Since March 2020 (first survey), the BDG has been surveying its member companies on a monthly basis during the corona crisis, thus exclusively and systematically collecting data on the German foundry industry. The basic framework of the same questions is supplemented according to the situation. The June survey focused on employment, sales development and the evaluation of the economic stimulus package.
From the point of view of German foundries, the issue of capacity adjustments has also become slightly more acute. When asked about this, 85% of the companies surveyed said yes (previous month: 81%). Short-time work is listed as an instrument (81%, previous month 77%). While production stops (33%, previous month 46%) have declined slightly, staff cuts could gradually become an issue for entrepreneurs. Here, the approval rate for the question rose from 29% to 34%.

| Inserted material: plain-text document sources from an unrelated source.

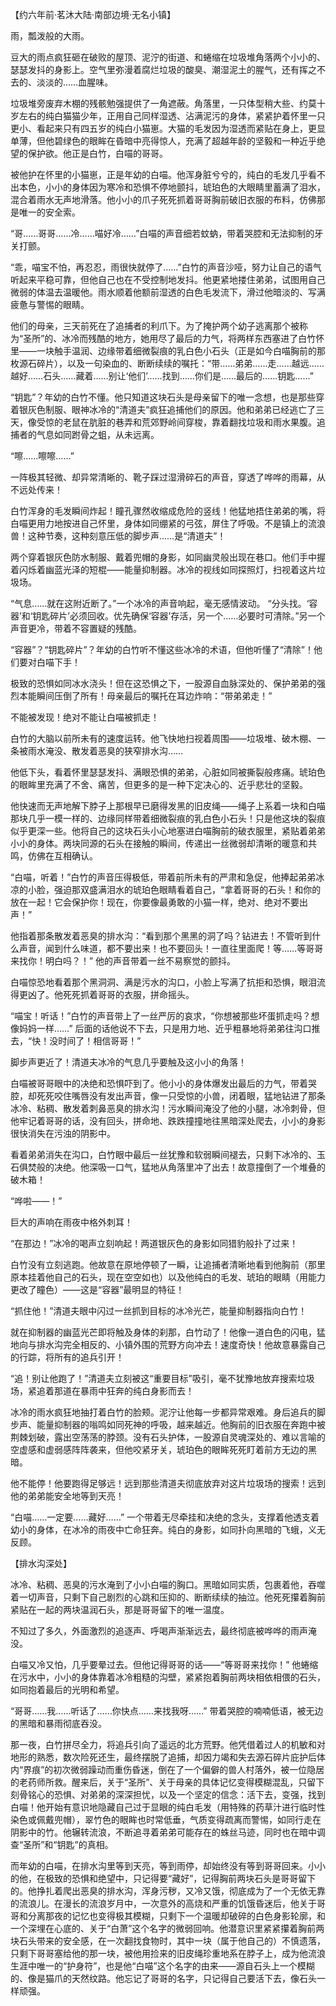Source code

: 【约六年前·茗沐大陆·南部边境·无名小镇】

雨，瓢泼般的大雨。

豆大的雨点疯狂砸在破败的屋顶、泥泞的街道、和蜷缩在垃圾堆角落两个小小的、瑟瑟发抖的身影上。空气里弥漫着腐烂垃圾的酸臭、潮湿泥土的腥气，还有挥之不去的、淡淡的……血腥味。

垃圾堆旁废弃木棚的残骸勉强提供了一角遮蔽。角落里，一只体型稍大些、约莫十岁左右的纯白猫猫少年，正用自己同样湿透、沾满泥污的身体，紧紧护着怀里一只更小、看起来只有四五岁的纯白小猫崽。大猫的毛发因为湿透而紧贴在身上，更显单薄，但他碧绿色的眼眸在昏暗中亮得惊人，充满了超越年龄的坚毅和一种近乎绝望的保护欲。他正是白竹，白喵的哥哥。

被他护在怀里的小猫崽，正是年幼的白喵。他浑身脏兮兮的，纯白的毛发几乎看不出本色，小小的身体因为寒冷和恐惧不停地颤抖，琥珀色的大眼睛里蓄满了泪水，混合着雨水无声地滑落。他小小的爪子死死抓着哥哥胸前破旧衣服的布料，仿佛那是唯一的安全索。

“哥……哥哥……冷……喵好冷……”白喵的声音细若蚊蚋，带着哭腔和无法抑制的牙关打颤。

“乖，喵宝不怕，再忍忍，雨很快就停了……”白竹的声音沙哑，努力让自己的语气听起来平稳可靠，但他自己也在不受控制地发抖。他更紧地搂住弟弟，试图用自己微弱的体温去温暖他。雨水顺着他额前湿透的白色毛发流下，滑过他暗淡的、写满疲惫与警惕的眼睛。

他们的母亲，三天前死在了追捕者的利爪下。为了掩护两个幼子逃离那个被称为“圣所”的、冰冷而残酷的地方，她用尽了最后的力气，将两样东西塞进了白竹怀里——一块触手温润、边缘带着细微裂痕的乳白色小石头（正是如今白喵胸前的那枚源石碎片），以及一句染血的、断断续续的嘱托：“带……弟弟……走……越远……越好……石头……藏着……别让‘他们’……找到……你们是……最后的……钥匙……”

“钥匙”？年幼的白竹不懂。他只知道这块石头是母亲留下的唯一念想，也是那些穿着银灰色制服、眼神冰冷的“清道夫”疯狂追捕他们的原因。他和弟弟已经逃亡了三天，像受惊的老鼠在肮脏的巷弄和荒郊野岭间穿梭，靠着翻找垃圾和雨水果腹。追捕者的气息如同跗骨之蛆，从未远离。

“嚓……嚓嚓……”

一阵极其轻微、却异常清晰的、靴子踩过湿滑碎石的声音，穿透了哗哗的雨幕，从不远处传来！

白竹浑身的毛发瞬间炸起！瞳孔骤然收缩成危险的竖线！他猛地捂住弟弟的嘴，将白喵更用力地按进自己怀里，身体如同绷紧的弓弦，屏住了呼吸。不是镇上的流浪兽！这种节奏，这种刻意压低的脚步声……是“清道夫”！

两个穿着银灰色防水制服、戴着兜帽的身影，如同幽灵般出现在巷口。他们手中握着闪烁着幽蓝光泽的短棍——能量抑制器。冰冷的视线如同探照灯，扫视着这片垃圾场。

“气息……就在这附近断了。”一个冰冷的声音响起，毫无感情波动。
“分头找。‘容器’和‘钥匙碎片’必须回收。优先确保‘容器’存活，另一个……必要时可清除。”另一个声音更冷，带着不容置疑的残酷。

“容器”？“钥匙碎片”？年幼的白竹听不懂这些冰冷的术语，但他听懂了“清除”！他们要对白喵下手！

极致的恐惧如同冰水浇头！但在这恐惧之下，一股源自血脉深处的、保护弟弟的强烈本能瞬间压倒了所有！母亲最后的嘱托在耳边炸响：“带弟弟走！”

不能被发现！绝对不能让白喵被抓走！

白竹的大脑以前所未有的速度运转。他飞快地扫视着周围——垃圾堆、破木棚、一条被雨水淹没、散发着恶臭的狭窄排水沟……

他低下头，看着怀里瑟瑟发抖、满眼恐惧的弟弟，心脏如同被撕裂般疼痛。琥珀色的眼眸里充满了不舍、痛苦，但更多的是一种下定决心的、近乎悲壮的坚毅。

他快速而无声地解下脖子上那根早已磨得发黑的旧皮绳——绳子上系着一块和白喵那块几乎一模一样的、边缘同样带着细微裂痕的乳白色小石头！只是他这块的裂痕似乎更深一些。他将自己的这块石头小心地塞进白喵胸前的破衣服里，紧贴着弟弟小小的身体。两块同源的石头在接触的瞬间，传递出一丝微弱却清晰的暖意和共鸣，仿佛在互相确认。

“白喵，听着！”白竹的声音压得极低，带着前所未有的严肃和急促，他捧起弟弟冰凉的小脸，强迫那双盛满泪水的琥珀色眼睛看着自己，“拿着哥哥的石头！和你的放在一起！它会保护你！现在，你要像最勇敢的小猫一样，绝对、绝对不要出声！”

他指着那条散发着恶臭的排水沟：“看到那个黑黑的洞了吗？钻进去！不管听到什么声音，闻到什么味道，都不要出来！也不要回头！一直往里面爬！等……等哥哥来找你！明白吗？！” 他的声音带着一丝不易察觉的颤抖。

白喵惊恐地看着那个黑洞洞、满是污水的沟口，小脸上写满了抗拒和恐惧，眼泪流得更凶了。他死死抓着哥哥的衣服，拼命摇头。

“喵宝！听话！”白竹的声音带上了一丝严厉的哀求，“你想被那些坏蛋抓走吗？想像妈妈一样……” 后面的话他说不下去，只是用力地、近乎粗暴地将弟弟往沟口推去，“快！没时间了！相信哥哥！”

脚步声更近了！清道夫冰冷的气息几乎要触及这小小的角落！

白喵被哥哥眼中的决绝和恐惧吓到了。他小小的身体爆发出最后的力气，带着哭腔，却死死咬住嘴唇没有发出声音，像一只受惊的小兽，闭着眼，猛地钻进了那条冰冷、粘稠、散发着刺鼻恶臭的排水沟！污水瞬间淹没了他的小腿，冰冷刺骨，但他牢记着哥哥的话，没有回头，拼命地、跌跌撞撞地往黑暗深处爬去，小小的身影很快消失在污浊的阴影中。

看着弟弟消失在沟口，白竹眼中最后一丝犹豫和软弱瞬间褪去，只剩下冰冷的、玉石俱焚般的决绝。他深吸一口气，猛地从角落里冲了出去！故意撞倒了一个堆叠的破木箱！

“哗啦——！”

巨大的声响在雨夜中格外刺耳！

“在那边！”冰冷的喝声立刻响起！两道银灰色的身影如同猎豹般扑了过来！

白竹没有立刻逃跑。他故意在原地停顿了一瞬，让追捕者清晰地看到他胸前（那里原本挂着他自己的石头，现在空空如也）以及他纯白的毛发、琥珀的眼睛（用能力更改了瞳色）——这是“容器”最明显的特征！

“抓住他！”清道夫眼中闪过一丝抓到目标的冰冷光芒，能量抑制器指向白竹！

就在抑制器的幽蓝光芒即将触及身体的刹那，白竹动了！他像一道白色的闪电，猛地向与排水沟完全相反的、小镇外围的荒野方向冲去！速度奇快！他故意暴露自己的行踪，将所有的追兵引开！

“追！别让他跑了！”清道夫立刻被这“重要目标”吸引，毫不犹豫地放弃搜索垃圾场，紧追着那道在暴雨中狂奔的纯白身影而去！

冰冷的雨水疯狂地抽打着白竹的脸颊。泥泞让他每一步都异常艰难。身后追兵的脚步声、能量抑制器的嗡鸣如同死神的呼吸，越来越近。他胸前的旧衣服在奔跑中被荆棘划破，露出空荡荡的脖颈。没有石头护体，一股源自灵魂深处的、难以言喻的空虚感和虚弱感阵阵袭来，但他咬紧牙关，琥珀色的眼眸死死盯着前方无边的黑暗。

他不能停！他要跑得足够远！远到那些清道夫彻底放弃对这片垃圾场的搜索！远到他的弟弟能安全地等到天亮！

“白喵……一定要……藏好……” 一个带着无尽牵挂和决绝的念头，支撑着他透支着幼小的身体，在冰冷的雨夜中亡命狂奔。纯白的身影，如同扑向黑暗的飞蛾，义无反顾。

【排水沟深处】

冰冷、粘稠、恶臭的污水淹到了小小白喵的胸口。黑暗如同实质，包裹着他，吞噬着一切声音，只剩下自己剧烈的心跳和压抑的、断断续续的抽泣。他死死攥着胸前紧贴在一起的两块温润石头，那是哥哥留下的唯一温度。

不知过了多久，外面激烈的追逐声、呼喝声渐渐远去，最终彻底被哗哗的雨声淹没。

白喵又冷又怕，几乎要晕过去。但他记得哥哥的话——“等哥哥来找你！” 他蜷缩在污水中，小小的身体靠着冰冷粗糙的沟壁，紧紧抱着胸前两块相依相偎的石头，如同抱着最后的光明和希望。

“哥哥……我……听话了……你快点……来找我呀……” 带着哭腔的喃喃低语，被无边的黑暗和暴雨彻底吞没。

那一夜，白竹拼尽全力，将追兵引向了遥远的北方荒野。他凭借着过人的机敏和对地形的熟悉，数次险死还生，最终摆脱了追捕，却因力竭和失去源石碎片庇护后体内“界痕”的初次微弱躁动而重伤昏迷，倒在了一个偏僻的兽人村落外，被一位隐居的老药师所救。醒来后，关于“圣所”、关于母亲的具体记忆变得模糊混乱，只留下刻骨铭心的恐惧、对弟弟的深深担忧，以及一个坚定的信念：活下去，变强，找到白喵！他开始有意识地隐藏自己过于显眼的纯白毛发（用特殊的药草汁进行临时性染色或佩戴兜帽），翠竹色的眼眸也时常低垂，气质变得疏离而警惕，如同行走在阴影中的竹。他辗转流浪，不断追寻着弟弟可能存在的蛛丝马迹，同时也在暗中调查“圣所”和“钥匙”的真相。

而年幼的白喵，在排水沟里等到天亮，等到雨停，却始终没有等到哥哥回来。小小的他，在极致的恐惧和绝望中，只记得要“藏好”，记得胸前两块石头是哥哥留下的。他挣扎着爬出恶臭的排水沟，浑身污秽，又冷又饿，彻底成为了一个无依无靠的流浪儿。在漫长的流浪岁月中，一次意外的高烧和严重的饥饿昏迷后，他关于哥哥和分离那夜的记忆也变得极其模糊，只剩下一个温暖却破碎的白色身影轮廓，和一个深埋在心底的、关于“白萧”这个名字的微弱回响。他潜意识里紧紧攥着胸前两块石头带来的安全感，在一次翻找食物时，其中一块（属于他自己的）不慎遗落，只剩下哥哥塞给他的那一块，被他用捡来的旧皮绳珍重地系在脖子上，成为他流浪生涯中唯一的“护身符”，也是他“白喵”这个名字的由来——源自石头上一个模糊的、像是猫爪的天然纹路。他忘记了哥哥的名字，只记得自己要活下去，像石头一样顽强。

That this aspect is gradually moving into focus is not surprising given the further assessment of the current year 2020. For example, only a minority of 6% of the companies surveyed expect stable to slightly rising sales for the current year, while 93% expect sales to fall, of which 92% expect a decline of more than 10%.
The findings are similar when it comes to the question of investments. Only a minority of 25% intend to stick to the investments planned for 2020 as things stand at present. The overwhelming majority of foundries want to cut back massively. 38% of the foundries surveyed forecast at least a halving of the planned investments.